La croissance des mauvaises herbes stimulée par les cultures OGM!

Lors de la pollinisation, la résistance aux herbicides des céréales OGM, peut être transmise aux … mauvaises herbes. Photo © Laetitia Theunis

Via la pollinisation, les mauvaises herbes peuvent acquérir des caractéristiques génétiques propres aux céréales OGM. Développement d’une insensibilité aux herbicides, mais également stimulation de la croissance, augmentation de l’activité photosynthétique et multiplication des graines produites, les effets bénéfiques pour les mauvaises herbes sont légion.

Monsanto, le géant américain des biotechnologies végétales,  a cette faculté de créer, et les problèmes, et les solutions. En effet, face aux effets dévastateurs de son désherbant total sur les cultures, il a trouvé la parade en créant des céréales modifiées génétiquement, insensibles à l’herbicide en question.  De quoi pouvoir anéantir les mauvaises herbes en arrosant allègrement les champs avec du Roundup©, sans aucun risque de voir les productions céréalières se faire exterminer par le serial killer du péril vert.  Mais voilà, la pollinisation faisant son œuvre dans la nature, il se pourrait que cette modification génétique de résistance aux herbicides soit transmise aux … mauvaises herbes!

Le Roundup©, c’est l’habitué des têtes de gondole. Glyphosate de son nom scientifique, il s’agit d’un herbicide non sélectif, capable de tuer tous les végétaux traités, y compris les cultures céréalières. Son mode d’action consiste à bloquer l’activité d’une enzyme, connue sous le nom de EPSP synthase, essentielle à la vie des végétaux.

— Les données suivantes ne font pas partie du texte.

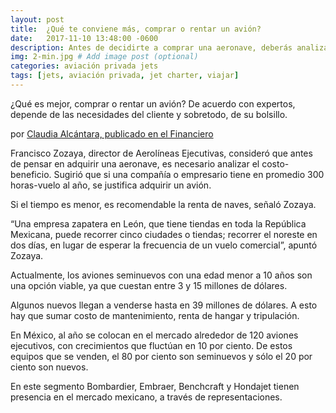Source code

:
```yaml
---
layout: post
title:  ¿Qué te conviene más, comprar o rentar un avión?
date:   2017-11-10 13:48:00 -0600
description: Antes de decidirte a comprar una aeronave, deberás analizar cuales son tus necesidades y si está al alcance de tu bolsillo; si una compañía o empresario tiene en promedio 300 horas-vuelo al año, se justifica adquirir un avión, pero si el tiempo es menor, es recomendable rentar,  consideraron expertos. 700. # Add post description (optional)
img: 2-min.jpg # Add image post (optional)
categories: aviación privada jets
tags: [jets, aviación privada, jet charter, viajar]
---
```


¿Qué es mejor, comprar o rentar un avión? De acuerdo con expertos, depende de las necesidades del cliente y sobretodo, de su bolsillo.

por [Claudia Alcántara, publicado en el Financiero](http://www.elfinanciero.com.mx/empresas/que-te-conviene-mas-comprar-o-rentar-un-avion.html)


Francisco Zozaya, director de Aerolíneas Ejecutivas, consideró que antes de pensar en adquirir una aeronave, es necesario analizar el costo-beneficio. Sugirió que si una compañía o empresario tiene en promedio 300 horas-vuelo al año, se justifica adquirir un avión.

Si el tiempo es menor, es recomendable la renta de naves, señaló Zozaya.

“Una empresa zapatera en León, que tiene tiendas en toda la República Mexicana, puede recorrer cinco ciudades o tiendas; recorrer el noreste en dos días, en lugar de esperar la frecuencia de un vuelo comercial”, apuntó Zozaya.

Actualmente, los aviones seminuevos con una edad menor a 10 años son una opción viable, ya que cuestan entre 3 y 15 millones de dólares.

Algunos nuevos llegan a venderse hasta en 39 millones de dólares. A esto hay que sumar costo de mantenimiento, renta de hangar y tripulación.

En México, al año se colocan en el mercado alrededor de 120 aviones ejecutivos, con crecimientos que fluctúan en 10 por ciento. De estos equipos que se venden, el 80 por ciento son seminuevos y sólo el 20 por ciento son nuevos.

En este segmento Bombardier, Embraer, Benchcraft y Hondajet tienen presencia en el mercado mexicano, a través de representaciones.

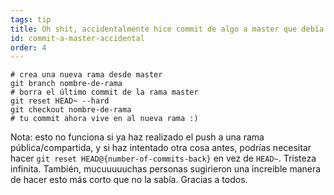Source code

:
 ```yaml
---
tags: tip
title: Oh shit, accidentalmente hice commit de algo a master que debía haber sido en una nueva rama!
id: commit-a-master-accidental
order: 4
---
```


```git
# crea una nueva rama desde master
git branch nombre-de-rama
# borra el último commit de la rama master
git reset HEAD~ --hard
git checkout nombre-de-rama
# tu commit ahora vive en al nueva rama :)
```

Nota: esto no funciona si ya haz realizado el push a una rama pública/compartida, y si haz intentado otra cosa antes, podrías necesitar hacer `git reset HEAD@{number-of-commits-back}` en vez de `HEAD~`. Tristeza infinita. También, mucuuuuuchas personas sugirieron una increible manera de hacer esto más corto que no la sabía. Gracias a todos.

Création de céréales OGM pour résister aux herbicides

Dès 1996, Monsanto et ses acolytes du génie génétique travaillent sur du riz, du maïs et d’autres céréales modifiées génétiquement dans le but de survivre aux épandages de glyphosate. La stratégie génétique pour éviter les effets délétères dans les cultures consiste à insérer certains gènes étrangers (aussi appelés transgènes) dans le génome des céréales, de sorte qu’elles produisent des enzymes EPSP synthases en surnombre et soient alors capables de résister à l’herbicide.

Via la pollinisation, la résistance aux herbicides est transmise aux mauvaises herbes

La pollinisation est une des voies de reproduction des végétaux. Ainsi, dans la nature, des espèces végétales sauvages, proches parentes avec les céréales, pourraient se voir génétiquement contaminées par du pollen issu de céréales OGM.

Une étude scientifique, publiée ce mois-ci dans la revue New Phytologist, étaye les effets de la  transmission des transgènes, des céréales OGM aux mauvaises herbes.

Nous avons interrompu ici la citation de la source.